Ansco acknowledged that it was prone to problems: “Through improper manipulation it is possible to 'lock' any of the more elaborate cameras on the market today. The Ansco Reflex is no exception to this. A customer using this type of camera should thoroughly familiarize himself with the instruction manual and routine before operating the camera. We supply each camera with a dummy roll of film to facilitate this requirement.”

Notes

  1. Tetherly, George W. “Behind Pay Rolls of the Triple Cities.” Binghamton Press, December 5, 1945.
  2. Tetherly, George W. “Ansco’s Newest Camera Looks Like ‘Going’ Item.” Binghamton Press, November 7, 1947.
  3. Tetherly, George W. “President Truman Given Ansco Reflex Camera.” Binghamton Press, February 13, 1948.
  4. United States. Annual Report - Office of Alien Property Custodian. June 30, 1944. Washington: U.S. Govt. Print. Off.
  5. United States. Annual Report - Office of Alien Property Custodian. June 30, 1945. Washington: U.S. Govt. Print. Off.
  6. Administration of the Trading with the Enemy Act. :Hearings before the United States Senate Committee on the Judiciary, Subcommittee To Investigate the Administration of the Trading With the Enemy Act, Eighty-Third Congress, First Session. 1954. Washington.
  7. Binghamton Press. “Ansco to Boost Line Facilities By End of 1947,” October 23, 1946.
  8. Dreyfuss, Henry. A Record of Industrial Designs: 1929 Through 1947. New York: Davis, Delaney, Inc.
  9. Ansconian. “Ansco Cameras Now in Production,” December 1945.

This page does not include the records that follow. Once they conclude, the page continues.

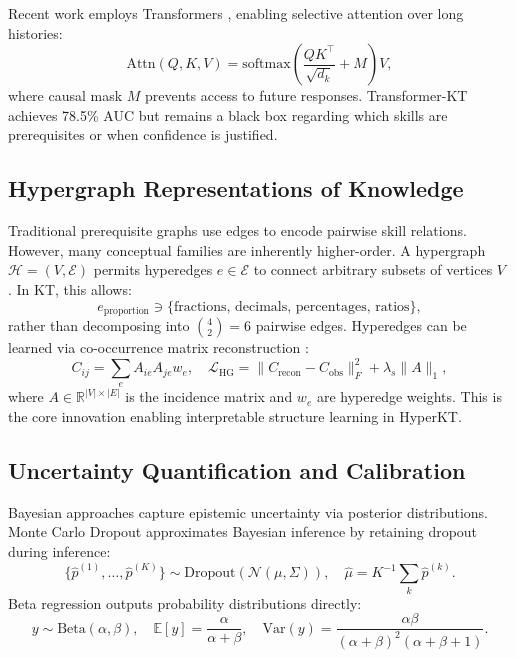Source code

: \documentclass[preprint,12pt]{elsarticle}
\begin{document}
Recent work employs Transformers \cite{Liu2023Self,Choi2020Towards}, enabling selective attention over long histories:
\begin{equation}
\text{Attn}(Q, K, V) = \text{softmax}\left(\frac{QK^\top}{\sqrt{d_k}} + M\right)V,
\end{equation}
where causal mask $M$ prevents access to future responses. Transformer-KT achieves 78.5\% AUC but remains a black box regarding which skills are prerequisites or when confidence is justified.

\subsection{Hypergraph Representations of Knowledge}

Traditional prerequisite graphs use edges to encode pairwise skill relations. However, many conceptual families are inherently higher-order. A hypergraph $\mathcal{H} = (V, \mathcal{E})$ permits hyperedges $e \in \mathcal{E}$ to connect arbitrary subsets of vertices $V$ \cite{feng2019hypergraph}. In KT, this allows:
\begin{equation}
e_{\text{proportion}} \ni \{\text{fractions, decimals, percentages, ratios}\},
\end{equation}
rather than decomposing into $\binom{4}{2} = 6$ pairwise edges. Hyperedges can be learned via co-occurrence matrix reconstruction \cite{wang2020hypergraph}:
\begin{equation}
C_{ij} = \sum_{e} A_{ie} A_{je} w_e, \quad \mathcal{L}_{\text{HG}} = \|C_{\text{recon}} - C_{\text{obs}}\|_F^2 + \lambda_s \|A\|_1,
\end{equation}
where $A \in \mathbb{R}^{|V| \times |E|}$ is the incidence matrix and $w_e$ are hyperedge weights. This is the core innovation enabling interpretable structure learning in HyperKT.

\subsection{Uncertainty Quantification and Calibration}

Bayesian approaches capture epistemic uncertainty via posterior distributions. Monte Carlo Dropout \cite{gal2016dropout} approximates Bayesian inference by retaining dropout during inference:
\begin{equation}
\{\hat{p}^{(1)}, \ldots, \hat{p}^{(K)}\} \sim \text{Dropout}(\mathcal{N}(\mu, \Sigma)), \quad \hat{\mu} = K^{-1}\sum_k \hat{p}^{(k)}.
\end{equation}
Beta regression \cite{ferrari2004beta} outputs probability distributions directly:
\begin{equation}
y \sim \text{Beta}(\alpha, \beta), \quad \mathbb{E}[y] = \frac{\alpha}{\alpha + \beta}, \quad \text{Var}(y) = \frac{\alpha\beta}{(\alpha+\beta)^2(\alpha+\beta+1)}.
\end{equation}
\end{document}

  10. MacFie, Dave. “The New Ansco Automatic Reflex.” Minicam Photography, February 1948.
  11. The Daily Record. “Reflex Cameras Challenging Lead of Candid Type,” August 26, 1946.
  12. New York Times. “CAMERA NOTES: New Twin-Lens Reflex Is Now Available,” November 23, 1947, sec. Drama, Screen, Music, etc.
  13. Tetherly, George W. “Ansco’s Newest Camera Looks Like ‘Going’ Item.” Binghamton Press, November 7, 1947.